Given data:
───

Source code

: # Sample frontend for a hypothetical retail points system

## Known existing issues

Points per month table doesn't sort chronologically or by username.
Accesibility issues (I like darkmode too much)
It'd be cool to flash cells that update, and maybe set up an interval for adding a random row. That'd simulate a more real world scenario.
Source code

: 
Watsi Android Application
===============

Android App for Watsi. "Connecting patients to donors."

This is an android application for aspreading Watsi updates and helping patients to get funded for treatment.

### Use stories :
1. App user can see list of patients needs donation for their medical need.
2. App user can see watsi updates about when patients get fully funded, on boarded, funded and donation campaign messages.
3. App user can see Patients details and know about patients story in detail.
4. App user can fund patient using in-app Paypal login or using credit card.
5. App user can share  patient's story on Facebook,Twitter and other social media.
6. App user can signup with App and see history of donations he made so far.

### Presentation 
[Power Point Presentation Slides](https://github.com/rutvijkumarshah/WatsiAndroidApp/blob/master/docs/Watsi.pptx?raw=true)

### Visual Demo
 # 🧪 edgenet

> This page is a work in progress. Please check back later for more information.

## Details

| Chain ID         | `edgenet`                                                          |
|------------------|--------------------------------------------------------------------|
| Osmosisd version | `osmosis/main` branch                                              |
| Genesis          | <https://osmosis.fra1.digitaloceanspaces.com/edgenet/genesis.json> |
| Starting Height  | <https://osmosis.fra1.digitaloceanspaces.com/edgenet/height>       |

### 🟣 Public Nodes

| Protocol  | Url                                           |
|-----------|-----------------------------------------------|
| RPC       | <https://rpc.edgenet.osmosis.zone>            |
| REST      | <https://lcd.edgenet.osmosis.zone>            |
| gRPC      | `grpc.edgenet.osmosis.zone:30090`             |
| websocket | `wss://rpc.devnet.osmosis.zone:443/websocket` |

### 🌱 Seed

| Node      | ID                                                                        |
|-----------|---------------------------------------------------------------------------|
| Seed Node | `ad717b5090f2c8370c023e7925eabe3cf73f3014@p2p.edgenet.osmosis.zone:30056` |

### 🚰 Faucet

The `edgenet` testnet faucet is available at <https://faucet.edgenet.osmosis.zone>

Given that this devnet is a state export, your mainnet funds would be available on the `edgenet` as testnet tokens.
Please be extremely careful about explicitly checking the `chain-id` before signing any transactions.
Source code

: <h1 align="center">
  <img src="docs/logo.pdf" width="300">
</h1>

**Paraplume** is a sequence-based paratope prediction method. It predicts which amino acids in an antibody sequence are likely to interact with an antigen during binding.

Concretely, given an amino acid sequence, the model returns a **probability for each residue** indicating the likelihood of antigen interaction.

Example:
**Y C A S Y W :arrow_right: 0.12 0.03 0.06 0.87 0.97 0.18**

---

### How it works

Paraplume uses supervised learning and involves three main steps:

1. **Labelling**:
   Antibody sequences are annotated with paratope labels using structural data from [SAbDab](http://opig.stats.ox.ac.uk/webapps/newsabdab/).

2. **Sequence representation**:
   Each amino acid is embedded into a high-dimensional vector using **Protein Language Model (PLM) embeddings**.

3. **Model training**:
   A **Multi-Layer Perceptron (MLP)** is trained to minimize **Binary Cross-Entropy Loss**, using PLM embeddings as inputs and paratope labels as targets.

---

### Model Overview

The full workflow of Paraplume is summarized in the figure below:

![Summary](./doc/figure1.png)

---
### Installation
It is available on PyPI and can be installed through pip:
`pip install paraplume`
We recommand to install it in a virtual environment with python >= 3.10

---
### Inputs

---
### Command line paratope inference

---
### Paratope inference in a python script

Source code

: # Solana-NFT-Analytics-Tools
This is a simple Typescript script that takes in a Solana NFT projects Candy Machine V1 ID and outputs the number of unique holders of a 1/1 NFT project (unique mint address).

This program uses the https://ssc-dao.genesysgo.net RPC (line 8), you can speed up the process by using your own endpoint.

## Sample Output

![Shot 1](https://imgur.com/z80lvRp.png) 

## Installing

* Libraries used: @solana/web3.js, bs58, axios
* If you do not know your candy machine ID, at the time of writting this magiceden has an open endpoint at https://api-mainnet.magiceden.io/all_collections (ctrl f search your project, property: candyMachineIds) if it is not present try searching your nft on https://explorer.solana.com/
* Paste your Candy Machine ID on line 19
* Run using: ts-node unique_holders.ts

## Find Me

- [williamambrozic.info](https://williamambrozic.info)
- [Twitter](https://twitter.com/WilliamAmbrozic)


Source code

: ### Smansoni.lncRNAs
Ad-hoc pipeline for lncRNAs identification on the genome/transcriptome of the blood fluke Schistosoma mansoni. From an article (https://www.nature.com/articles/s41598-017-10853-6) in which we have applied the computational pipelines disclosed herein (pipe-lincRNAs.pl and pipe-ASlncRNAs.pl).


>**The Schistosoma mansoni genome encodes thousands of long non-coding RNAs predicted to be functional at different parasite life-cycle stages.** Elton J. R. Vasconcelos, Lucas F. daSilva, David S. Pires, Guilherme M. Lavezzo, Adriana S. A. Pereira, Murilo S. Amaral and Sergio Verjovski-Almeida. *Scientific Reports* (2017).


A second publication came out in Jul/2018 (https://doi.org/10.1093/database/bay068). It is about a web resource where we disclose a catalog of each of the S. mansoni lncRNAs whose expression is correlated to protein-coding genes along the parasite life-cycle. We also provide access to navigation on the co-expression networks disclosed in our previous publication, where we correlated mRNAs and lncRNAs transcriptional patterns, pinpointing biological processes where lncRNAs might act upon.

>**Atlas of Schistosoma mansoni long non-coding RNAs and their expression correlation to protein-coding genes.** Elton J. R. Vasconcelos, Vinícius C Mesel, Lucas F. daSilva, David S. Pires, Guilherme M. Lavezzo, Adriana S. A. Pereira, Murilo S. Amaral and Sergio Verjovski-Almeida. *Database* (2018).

───

Action item:
Work through the data line by line and state how many lines have the string "updates"; add nothing else.

Your response:
2